Abstract 517: Intracoronary Mesenchymal Stem Cells (MSCs) Improve Regional Function with a Differential Effect on Glycolytic and Mitochondrial Metabolic Enzymes in Chronic Hibernating Myocardium
Background: Statins and fibroblast growth factor improve function without altering myocardial perfusion by normalizing the downregulation of mitochondrial metabolic enzymes that are characteristic of hibernating myocardium. Since MSCs also improve function without altering blood flow, we tested the hypothesis that their beneficial effects are related to an improvement in mitochondrial enzyme expression.
Methods: Swine (n=10) chronically instrumented with a 1.5 mm stenosis on the proximal LAD were treated with autologous i.c. MSCs (4.5 x 106 cells) and compared to swine with untreated hibernating myocardium. Physiological studies to assess flow and function were performed 2– 4 weeks after MSCs and subendocardial protein samples subjected to 2D DIGE. Differential expression was quantified (LAD/Normal) and proteins identified using MALDI-TOF mass spectrometry.
Results: MSCs increased regional wall thickening from 2.3 ± 0.4 mm to 4.4 ± 0.6 mm (p<0.05) vs. 3.2 ± 0.3 mm to 2.7 ± 0.4 mm in untreated hibernating myocardium (p-ns) without increasing coronary flow during adenosine vasodilation ( LAD/Normal 0.20 ± 0.02 vs. 0.18 ± 0.02, p-ns).
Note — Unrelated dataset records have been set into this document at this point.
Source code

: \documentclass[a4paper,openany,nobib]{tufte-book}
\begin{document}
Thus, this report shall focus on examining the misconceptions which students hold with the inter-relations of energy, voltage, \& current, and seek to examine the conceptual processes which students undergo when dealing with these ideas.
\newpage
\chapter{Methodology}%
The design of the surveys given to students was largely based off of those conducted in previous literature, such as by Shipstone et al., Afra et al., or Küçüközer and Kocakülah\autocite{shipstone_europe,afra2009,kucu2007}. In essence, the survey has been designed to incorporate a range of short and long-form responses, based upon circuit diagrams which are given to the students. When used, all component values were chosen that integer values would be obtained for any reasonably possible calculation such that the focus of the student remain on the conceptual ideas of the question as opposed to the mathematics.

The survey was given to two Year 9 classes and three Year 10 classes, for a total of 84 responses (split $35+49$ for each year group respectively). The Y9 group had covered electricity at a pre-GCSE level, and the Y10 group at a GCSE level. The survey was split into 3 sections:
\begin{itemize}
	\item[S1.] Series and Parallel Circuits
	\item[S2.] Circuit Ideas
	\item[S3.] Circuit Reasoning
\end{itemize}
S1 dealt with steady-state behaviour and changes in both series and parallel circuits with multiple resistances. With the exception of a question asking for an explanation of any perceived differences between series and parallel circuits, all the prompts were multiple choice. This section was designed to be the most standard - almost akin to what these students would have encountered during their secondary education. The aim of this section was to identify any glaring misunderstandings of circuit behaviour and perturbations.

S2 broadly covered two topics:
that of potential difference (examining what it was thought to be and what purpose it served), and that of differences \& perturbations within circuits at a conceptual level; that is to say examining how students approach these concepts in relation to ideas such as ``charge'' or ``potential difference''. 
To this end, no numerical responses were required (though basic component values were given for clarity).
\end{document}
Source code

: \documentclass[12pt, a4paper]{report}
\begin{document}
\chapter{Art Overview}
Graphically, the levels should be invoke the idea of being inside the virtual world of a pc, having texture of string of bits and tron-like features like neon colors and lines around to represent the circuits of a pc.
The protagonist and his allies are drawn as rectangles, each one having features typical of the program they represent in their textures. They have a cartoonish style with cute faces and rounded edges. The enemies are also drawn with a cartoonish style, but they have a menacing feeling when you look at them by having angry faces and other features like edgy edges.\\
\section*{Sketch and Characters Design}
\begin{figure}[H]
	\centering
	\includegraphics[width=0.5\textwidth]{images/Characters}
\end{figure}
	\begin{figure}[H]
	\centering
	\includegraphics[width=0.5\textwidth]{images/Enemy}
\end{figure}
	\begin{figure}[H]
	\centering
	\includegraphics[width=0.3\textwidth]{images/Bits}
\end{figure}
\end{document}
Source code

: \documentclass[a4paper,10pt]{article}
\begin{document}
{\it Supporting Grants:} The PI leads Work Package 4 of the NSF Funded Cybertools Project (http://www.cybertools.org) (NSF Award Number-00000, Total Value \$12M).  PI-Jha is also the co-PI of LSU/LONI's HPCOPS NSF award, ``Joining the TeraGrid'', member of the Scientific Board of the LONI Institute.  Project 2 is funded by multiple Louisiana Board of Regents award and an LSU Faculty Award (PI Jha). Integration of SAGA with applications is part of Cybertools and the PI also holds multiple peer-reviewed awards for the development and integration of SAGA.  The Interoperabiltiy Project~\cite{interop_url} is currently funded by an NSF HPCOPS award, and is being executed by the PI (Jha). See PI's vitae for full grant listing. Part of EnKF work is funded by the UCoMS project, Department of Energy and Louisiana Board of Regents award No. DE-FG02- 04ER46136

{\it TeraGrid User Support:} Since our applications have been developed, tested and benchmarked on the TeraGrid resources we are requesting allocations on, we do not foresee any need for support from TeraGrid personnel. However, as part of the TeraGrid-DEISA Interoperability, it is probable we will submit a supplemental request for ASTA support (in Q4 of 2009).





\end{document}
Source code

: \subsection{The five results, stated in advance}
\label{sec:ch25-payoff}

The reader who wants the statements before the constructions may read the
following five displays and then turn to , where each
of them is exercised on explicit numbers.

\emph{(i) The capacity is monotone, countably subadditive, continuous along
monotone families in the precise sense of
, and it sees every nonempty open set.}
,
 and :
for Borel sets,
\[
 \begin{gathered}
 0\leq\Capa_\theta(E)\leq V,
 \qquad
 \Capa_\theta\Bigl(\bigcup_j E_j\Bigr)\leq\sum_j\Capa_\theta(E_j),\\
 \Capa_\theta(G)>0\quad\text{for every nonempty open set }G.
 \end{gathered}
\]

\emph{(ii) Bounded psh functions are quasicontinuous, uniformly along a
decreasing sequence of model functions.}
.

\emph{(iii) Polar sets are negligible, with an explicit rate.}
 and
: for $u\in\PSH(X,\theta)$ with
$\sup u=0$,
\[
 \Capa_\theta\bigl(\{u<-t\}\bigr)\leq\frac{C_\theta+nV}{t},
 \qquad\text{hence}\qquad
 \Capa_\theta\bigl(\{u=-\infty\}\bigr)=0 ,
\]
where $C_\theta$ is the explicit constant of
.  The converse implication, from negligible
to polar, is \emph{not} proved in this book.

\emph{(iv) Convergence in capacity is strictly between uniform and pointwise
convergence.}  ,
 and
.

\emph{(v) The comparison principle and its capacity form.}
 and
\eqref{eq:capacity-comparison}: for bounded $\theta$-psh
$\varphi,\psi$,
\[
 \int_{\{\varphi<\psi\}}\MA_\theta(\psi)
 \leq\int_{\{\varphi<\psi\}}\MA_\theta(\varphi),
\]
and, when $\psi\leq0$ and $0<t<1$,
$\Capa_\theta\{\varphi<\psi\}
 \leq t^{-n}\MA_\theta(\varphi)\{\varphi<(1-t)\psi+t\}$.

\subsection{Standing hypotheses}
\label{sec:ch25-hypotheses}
Mitochondrial oxidative enzymes were downregulated in untreated hibernating myocardium (LAD/Normal, Table⇓). After i.c. MSCs, cytosolic proteins involved in glycolysis and anaerobic glucose metabolism increased in expression but the reductions in mitochondrial enzymes persisted.
Conclusion: In contrast to other interventions that improve hibernating myocardium, MSCs increase glycolytic enzymes but reductions in mitochondrial oxidative enzyme expression persist. Thus, MSCs have a differential effect on metabolic pathways that indicate a distinct mechanism whereby MSCs may improve ventricular function in the failing heart.